= Beginning of Section =

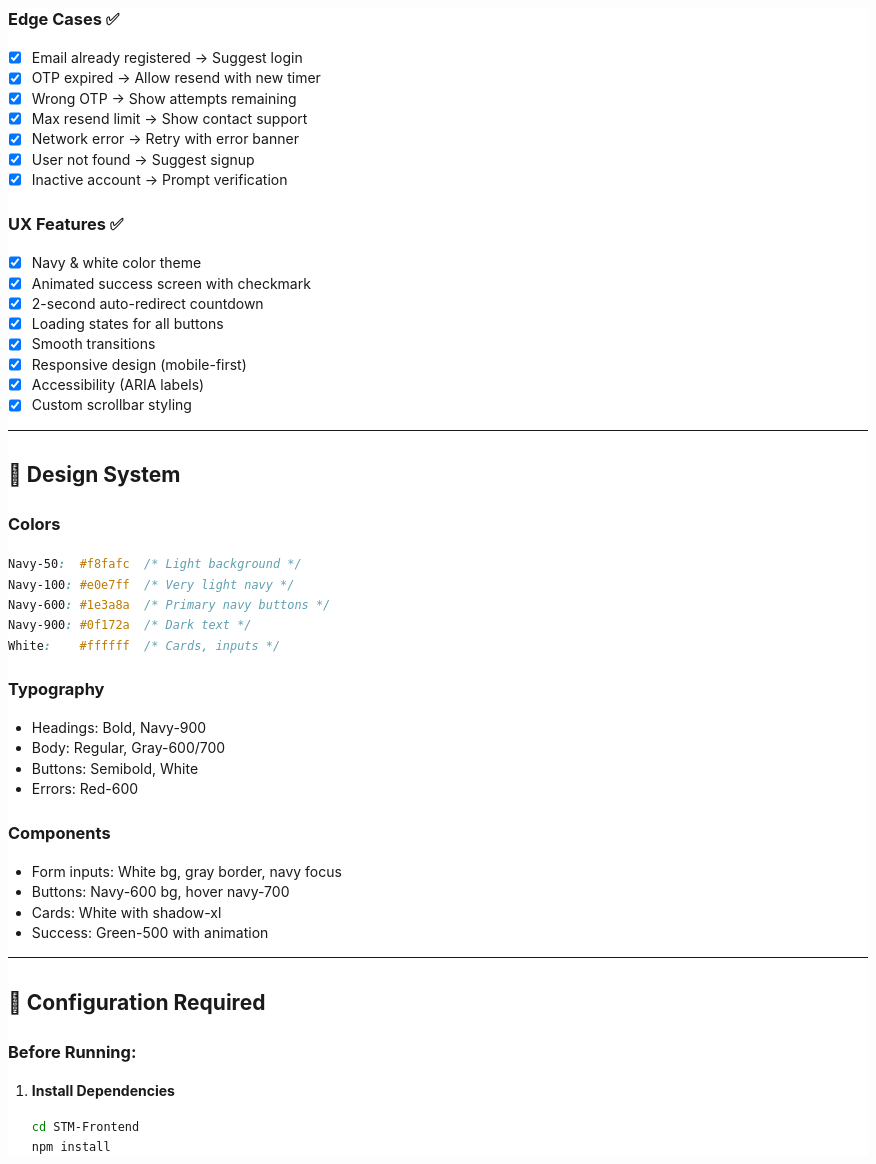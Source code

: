 ### Edge Cases ✅
- [x] Email already registered → Suggest login
- [x] OTP expired → Allow resend with new timer
- [x] Wrong OTP → Show attempts remaining
- [x] Max resend limit → Show contact support
- [x] Network error → Retry with error banner
- [x] User not found → Suggest signup
- [x] Inactive account → Prompt verification

### UX Features ✅
- [x] Navy & white color theme
- [x] Animated success screen with checkmark
- [x] 2-second auto-redirect countdown
- [x] Loading states for all buttons
- [x] Smooth transitions
- [x] Responsive design (mobile-first)
- [x] Accessibility (ARIA labels)
- [x] Custom scrollbar styling

---

## 🎨 Design System

### Colors
```css
Navy-50:  #f8fafc  /* Light background */
Navy-100: #e0e7ff  /* Very light navy */
Navy-600: #1e3a8a  /* Primary navy buttons */
Navy-900: #0f172a  /* Dark text */
White:    #ffffff  /* Cards, inputs */
```

### Typography
- Headings: Bold, Navy-900
- Body: Regular, Gray-600/700
- Buttons: Semibold, White
- Errors: Red-600

### Components
- Form inputs: White bg, gray border, navy focus
- Buttons: Navy-600 bg, hover navy-700
- Cards: White with shadow-xl
- Success: Green-500 with animation

---

## 🔧 Configuration Required

### Before Running:
1. **Install Dependencies**
   ```bash
   cd STM-Frontend
   npm install
   ```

= End of Section =

- [GOAL OF THE EXERCISE]:
Extract every line from the records above that contains the word "resend".

- [RESULT OF THE EXERCISE]:
- [x] OTP expired → Allow resend with new timer
- [x] Max resend limit → Show contact support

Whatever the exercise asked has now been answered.